- TASK STATEMENT -
Every line with the string "variance" should be copied from the data.

Data records
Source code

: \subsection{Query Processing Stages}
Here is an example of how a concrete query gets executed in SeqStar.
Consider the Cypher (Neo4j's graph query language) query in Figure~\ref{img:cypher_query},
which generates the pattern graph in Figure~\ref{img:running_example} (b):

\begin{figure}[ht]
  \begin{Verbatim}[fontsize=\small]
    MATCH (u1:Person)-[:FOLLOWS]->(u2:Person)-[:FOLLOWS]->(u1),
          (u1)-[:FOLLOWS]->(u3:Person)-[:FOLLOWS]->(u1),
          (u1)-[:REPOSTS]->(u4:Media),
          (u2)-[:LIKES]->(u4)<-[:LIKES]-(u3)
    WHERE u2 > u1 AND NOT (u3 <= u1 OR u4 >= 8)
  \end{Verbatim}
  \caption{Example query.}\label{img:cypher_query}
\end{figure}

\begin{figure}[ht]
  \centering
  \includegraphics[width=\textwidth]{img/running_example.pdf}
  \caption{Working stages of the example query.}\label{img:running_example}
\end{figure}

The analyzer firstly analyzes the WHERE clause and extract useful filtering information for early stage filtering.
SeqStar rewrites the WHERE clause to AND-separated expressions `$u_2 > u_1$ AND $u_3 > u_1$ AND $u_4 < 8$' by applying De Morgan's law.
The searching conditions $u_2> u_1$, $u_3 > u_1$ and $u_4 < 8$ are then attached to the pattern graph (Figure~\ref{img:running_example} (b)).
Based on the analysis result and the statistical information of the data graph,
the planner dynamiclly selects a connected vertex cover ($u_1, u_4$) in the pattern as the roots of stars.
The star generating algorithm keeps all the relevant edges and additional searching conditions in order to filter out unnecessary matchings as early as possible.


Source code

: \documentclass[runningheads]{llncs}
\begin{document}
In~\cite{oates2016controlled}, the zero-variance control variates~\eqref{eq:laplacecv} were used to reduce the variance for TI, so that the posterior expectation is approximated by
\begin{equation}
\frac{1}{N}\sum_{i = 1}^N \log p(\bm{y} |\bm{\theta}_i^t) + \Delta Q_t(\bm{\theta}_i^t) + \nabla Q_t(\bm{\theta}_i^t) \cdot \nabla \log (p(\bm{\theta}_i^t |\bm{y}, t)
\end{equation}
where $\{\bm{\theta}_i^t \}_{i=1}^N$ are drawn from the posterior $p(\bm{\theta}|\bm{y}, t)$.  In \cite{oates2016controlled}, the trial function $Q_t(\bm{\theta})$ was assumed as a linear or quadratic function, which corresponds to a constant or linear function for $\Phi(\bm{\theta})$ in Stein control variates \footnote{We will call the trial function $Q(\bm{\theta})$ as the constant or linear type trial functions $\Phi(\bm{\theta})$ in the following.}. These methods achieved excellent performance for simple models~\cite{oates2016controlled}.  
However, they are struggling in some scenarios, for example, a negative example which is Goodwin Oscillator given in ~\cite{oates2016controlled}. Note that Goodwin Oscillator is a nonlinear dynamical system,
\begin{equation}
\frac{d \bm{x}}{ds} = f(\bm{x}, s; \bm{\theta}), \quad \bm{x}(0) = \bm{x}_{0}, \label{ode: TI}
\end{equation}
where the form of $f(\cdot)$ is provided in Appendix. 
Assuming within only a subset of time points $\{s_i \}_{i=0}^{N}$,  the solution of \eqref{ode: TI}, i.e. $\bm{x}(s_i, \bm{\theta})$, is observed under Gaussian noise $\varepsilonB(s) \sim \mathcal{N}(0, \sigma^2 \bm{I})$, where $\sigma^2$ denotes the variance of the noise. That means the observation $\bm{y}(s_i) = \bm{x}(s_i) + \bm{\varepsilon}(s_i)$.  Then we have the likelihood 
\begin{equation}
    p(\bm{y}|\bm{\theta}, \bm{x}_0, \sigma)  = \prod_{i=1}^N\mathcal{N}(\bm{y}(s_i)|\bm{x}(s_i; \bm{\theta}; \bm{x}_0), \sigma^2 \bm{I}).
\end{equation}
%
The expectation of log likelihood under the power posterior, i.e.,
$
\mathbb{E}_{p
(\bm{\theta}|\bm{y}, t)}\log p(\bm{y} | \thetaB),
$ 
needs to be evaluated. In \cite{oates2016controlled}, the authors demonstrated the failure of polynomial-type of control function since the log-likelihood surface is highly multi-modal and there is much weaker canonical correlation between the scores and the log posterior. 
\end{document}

- TASK OUTPUT -
In~\cite{oates2016controlled}, the zero-variance control variates~\eqref{eq:laplacecv} were used to reduce the variance for TI, so that the posterior expectation is approximated by
Assuming within only a subset of time points $\{s_i \}_{i=0}^{N}$,  the solution of \eqref{ode: TI}, i.e. $\bm{x}(s_i, \bm{\theta})$, is observed under Gaussian noise $\varepsilonB(s) \sim \mathcal{N}(0, \sigma^2 \bm{I})$, where $\sigma^2$ denotes the variance of the noise. That means the observation $\bm{y}(s_i) = \bm{x}(s_i) + \bm{\varepsilon}(s_i)$.  Then we have the likelihood 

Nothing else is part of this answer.